Scan the entries below for the word "explains" and copy every line where it turns up.

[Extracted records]
○ ○ ○ ○ ○

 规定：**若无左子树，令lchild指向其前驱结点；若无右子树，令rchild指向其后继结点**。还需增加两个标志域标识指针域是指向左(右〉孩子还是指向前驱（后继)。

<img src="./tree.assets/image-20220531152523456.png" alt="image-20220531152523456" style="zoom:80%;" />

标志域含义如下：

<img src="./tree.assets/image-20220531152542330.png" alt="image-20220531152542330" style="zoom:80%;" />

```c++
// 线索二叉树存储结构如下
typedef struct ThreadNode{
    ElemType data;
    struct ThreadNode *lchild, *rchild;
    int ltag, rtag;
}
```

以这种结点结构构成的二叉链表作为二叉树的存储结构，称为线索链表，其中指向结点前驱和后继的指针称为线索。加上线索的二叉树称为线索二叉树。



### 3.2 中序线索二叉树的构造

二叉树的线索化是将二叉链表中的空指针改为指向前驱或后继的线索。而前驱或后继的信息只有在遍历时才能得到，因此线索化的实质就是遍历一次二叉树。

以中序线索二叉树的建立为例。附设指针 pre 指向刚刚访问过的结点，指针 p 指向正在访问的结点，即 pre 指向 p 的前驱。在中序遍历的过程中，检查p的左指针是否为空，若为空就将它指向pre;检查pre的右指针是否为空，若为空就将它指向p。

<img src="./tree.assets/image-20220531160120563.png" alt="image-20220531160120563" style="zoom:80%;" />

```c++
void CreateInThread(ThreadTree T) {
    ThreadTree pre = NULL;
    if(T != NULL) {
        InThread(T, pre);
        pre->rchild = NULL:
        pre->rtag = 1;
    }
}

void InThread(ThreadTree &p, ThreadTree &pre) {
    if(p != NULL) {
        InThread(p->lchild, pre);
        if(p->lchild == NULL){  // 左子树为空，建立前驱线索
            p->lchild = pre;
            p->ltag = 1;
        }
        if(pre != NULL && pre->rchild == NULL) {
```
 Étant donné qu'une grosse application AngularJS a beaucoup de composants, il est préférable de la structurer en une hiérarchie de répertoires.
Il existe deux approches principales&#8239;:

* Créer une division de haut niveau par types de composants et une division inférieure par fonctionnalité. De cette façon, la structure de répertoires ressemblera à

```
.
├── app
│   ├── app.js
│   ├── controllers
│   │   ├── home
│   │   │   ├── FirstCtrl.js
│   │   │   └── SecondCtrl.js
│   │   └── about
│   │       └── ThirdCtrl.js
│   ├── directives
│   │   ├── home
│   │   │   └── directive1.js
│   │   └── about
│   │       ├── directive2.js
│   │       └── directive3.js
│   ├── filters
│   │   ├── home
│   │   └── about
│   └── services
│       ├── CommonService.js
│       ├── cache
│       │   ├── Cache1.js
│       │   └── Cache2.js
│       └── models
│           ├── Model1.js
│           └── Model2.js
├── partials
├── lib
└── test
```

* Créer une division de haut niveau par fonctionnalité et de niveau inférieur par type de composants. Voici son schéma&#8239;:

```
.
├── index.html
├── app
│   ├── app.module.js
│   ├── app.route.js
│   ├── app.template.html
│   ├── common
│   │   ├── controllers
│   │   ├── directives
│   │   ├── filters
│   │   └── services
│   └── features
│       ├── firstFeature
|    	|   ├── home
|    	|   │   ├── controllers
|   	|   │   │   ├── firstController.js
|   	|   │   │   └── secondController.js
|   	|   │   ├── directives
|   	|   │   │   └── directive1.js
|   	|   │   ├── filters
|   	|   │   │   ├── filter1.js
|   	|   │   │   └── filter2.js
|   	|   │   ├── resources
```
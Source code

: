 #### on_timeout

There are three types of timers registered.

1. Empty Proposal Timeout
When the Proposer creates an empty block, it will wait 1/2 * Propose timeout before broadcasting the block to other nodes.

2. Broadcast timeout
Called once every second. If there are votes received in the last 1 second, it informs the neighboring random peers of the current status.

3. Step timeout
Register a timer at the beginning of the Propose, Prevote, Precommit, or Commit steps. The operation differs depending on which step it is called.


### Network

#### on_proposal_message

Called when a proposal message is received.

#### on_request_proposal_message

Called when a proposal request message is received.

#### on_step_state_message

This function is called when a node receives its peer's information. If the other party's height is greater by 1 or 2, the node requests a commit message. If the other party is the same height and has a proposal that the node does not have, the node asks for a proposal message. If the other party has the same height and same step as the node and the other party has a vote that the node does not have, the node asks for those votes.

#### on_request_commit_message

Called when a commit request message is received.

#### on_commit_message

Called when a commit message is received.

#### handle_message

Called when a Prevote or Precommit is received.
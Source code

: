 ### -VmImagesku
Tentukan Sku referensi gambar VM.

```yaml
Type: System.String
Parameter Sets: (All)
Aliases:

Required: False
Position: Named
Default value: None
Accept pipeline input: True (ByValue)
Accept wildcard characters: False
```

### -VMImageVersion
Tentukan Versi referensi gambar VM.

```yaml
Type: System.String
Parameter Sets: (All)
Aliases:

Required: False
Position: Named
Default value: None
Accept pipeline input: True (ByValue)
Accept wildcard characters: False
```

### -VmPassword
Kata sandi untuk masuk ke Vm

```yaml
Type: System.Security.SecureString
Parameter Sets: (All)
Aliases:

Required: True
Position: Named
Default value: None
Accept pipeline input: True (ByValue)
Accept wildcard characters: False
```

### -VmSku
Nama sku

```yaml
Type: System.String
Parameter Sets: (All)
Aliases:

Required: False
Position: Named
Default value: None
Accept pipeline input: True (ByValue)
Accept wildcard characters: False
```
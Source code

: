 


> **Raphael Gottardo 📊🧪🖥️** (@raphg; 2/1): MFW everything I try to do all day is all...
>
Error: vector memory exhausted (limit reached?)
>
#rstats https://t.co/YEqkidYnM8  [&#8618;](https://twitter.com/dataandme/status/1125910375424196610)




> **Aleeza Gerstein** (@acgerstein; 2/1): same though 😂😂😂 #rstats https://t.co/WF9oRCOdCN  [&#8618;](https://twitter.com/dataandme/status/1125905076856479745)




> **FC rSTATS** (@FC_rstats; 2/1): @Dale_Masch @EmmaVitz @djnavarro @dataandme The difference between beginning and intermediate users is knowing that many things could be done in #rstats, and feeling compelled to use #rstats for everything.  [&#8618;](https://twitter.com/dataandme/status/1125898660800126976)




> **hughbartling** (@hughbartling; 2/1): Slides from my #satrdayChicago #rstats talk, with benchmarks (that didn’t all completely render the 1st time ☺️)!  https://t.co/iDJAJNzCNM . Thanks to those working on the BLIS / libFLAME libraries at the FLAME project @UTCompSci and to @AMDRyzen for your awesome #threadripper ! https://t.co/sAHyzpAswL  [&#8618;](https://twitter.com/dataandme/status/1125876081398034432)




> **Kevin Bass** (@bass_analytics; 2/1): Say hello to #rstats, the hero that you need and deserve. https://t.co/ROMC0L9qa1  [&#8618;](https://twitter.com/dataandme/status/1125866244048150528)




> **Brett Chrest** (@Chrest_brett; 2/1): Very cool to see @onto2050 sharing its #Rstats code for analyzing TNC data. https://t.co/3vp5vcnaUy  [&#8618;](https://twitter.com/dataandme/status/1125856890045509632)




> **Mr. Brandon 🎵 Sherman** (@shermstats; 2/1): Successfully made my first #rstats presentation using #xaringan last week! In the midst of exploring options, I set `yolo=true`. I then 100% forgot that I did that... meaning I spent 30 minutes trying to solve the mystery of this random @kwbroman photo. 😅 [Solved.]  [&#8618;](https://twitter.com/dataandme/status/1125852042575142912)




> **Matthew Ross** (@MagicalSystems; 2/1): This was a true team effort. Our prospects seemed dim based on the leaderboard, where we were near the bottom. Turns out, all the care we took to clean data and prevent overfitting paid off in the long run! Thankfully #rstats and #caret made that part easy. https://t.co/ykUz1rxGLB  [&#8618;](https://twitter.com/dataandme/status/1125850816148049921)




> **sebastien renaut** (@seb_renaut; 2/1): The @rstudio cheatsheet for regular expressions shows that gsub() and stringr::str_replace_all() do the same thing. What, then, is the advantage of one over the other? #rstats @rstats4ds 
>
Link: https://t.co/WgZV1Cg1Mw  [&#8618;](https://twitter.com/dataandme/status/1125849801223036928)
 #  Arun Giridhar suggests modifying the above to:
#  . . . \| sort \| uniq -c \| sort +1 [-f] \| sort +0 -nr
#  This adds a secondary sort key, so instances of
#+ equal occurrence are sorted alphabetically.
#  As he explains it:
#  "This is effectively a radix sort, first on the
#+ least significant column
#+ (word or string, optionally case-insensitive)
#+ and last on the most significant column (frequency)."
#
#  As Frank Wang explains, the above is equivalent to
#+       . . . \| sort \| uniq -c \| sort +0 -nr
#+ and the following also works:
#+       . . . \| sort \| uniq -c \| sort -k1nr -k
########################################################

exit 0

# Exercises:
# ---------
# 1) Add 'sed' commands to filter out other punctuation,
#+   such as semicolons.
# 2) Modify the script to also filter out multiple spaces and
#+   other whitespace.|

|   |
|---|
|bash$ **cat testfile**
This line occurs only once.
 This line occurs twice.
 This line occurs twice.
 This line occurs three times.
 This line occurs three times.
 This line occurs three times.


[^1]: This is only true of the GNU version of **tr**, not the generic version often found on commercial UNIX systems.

○ ○ ○ ○ ○

Expected answer:
#  As he explains it:
#  As Frank Wang explains, the above is equivalent to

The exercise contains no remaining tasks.